Top of Data supplied
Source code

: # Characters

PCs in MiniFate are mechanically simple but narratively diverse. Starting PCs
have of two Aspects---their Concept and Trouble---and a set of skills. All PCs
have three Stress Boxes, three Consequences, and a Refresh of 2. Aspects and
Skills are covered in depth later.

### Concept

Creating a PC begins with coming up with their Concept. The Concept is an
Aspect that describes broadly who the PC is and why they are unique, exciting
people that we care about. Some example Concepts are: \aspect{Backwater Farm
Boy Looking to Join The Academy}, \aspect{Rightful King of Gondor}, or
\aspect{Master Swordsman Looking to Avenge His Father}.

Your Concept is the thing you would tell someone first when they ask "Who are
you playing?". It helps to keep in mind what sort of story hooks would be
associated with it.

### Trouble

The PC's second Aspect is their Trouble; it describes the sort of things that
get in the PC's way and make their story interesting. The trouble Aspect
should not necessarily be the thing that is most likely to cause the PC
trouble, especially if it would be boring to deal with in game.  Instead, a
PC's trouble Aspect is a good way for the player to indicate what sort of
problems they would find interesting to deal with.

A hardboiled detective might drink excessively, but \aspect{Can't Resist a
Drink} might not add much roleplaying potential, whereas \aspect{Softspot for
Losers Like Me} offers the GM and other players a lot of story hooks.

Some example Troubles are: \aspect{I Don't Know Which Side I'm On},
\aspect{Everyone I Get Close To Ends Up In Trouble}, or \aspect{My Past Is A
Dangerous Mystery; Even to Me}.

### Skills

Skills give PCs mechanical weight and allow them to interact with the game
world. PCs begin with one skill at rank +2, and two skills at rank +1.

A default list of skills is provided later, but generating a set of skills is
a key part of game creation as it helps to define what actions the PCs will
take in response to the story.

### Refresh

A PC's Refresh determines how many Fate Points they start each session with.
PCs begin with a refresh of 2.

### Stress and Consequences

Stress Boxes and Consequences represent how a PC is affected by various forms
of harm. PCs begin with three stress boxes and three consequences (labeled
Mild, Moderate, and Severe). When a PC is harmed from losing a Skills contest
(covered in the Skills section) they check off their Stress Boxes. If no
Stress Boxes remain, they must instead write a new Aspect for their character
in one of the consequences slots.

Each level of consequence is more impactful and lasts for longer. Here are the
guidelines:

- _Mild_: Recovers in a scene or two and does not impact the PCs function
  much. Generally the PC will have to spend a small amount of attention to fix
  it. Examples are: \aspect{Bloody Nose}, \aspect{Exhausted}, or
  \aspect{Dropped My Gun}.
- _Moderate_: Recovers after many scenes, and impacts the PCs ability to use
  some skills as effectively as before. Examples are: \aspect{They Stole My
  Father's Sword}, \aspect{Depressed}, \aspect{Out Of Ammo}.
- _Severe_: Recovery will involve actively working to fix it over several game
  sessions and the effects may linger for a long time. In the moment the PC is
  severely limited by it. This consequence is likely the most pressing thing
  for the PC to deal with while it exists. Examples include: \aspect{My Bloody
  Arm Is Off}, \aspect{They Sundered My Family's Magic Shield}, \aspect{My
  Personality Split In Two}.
Bottom of Data supplied
Exercise directions :: Whenever the word "with" occurs in a line of the records, that line counts toward the total; state the total only.

Reply :: 10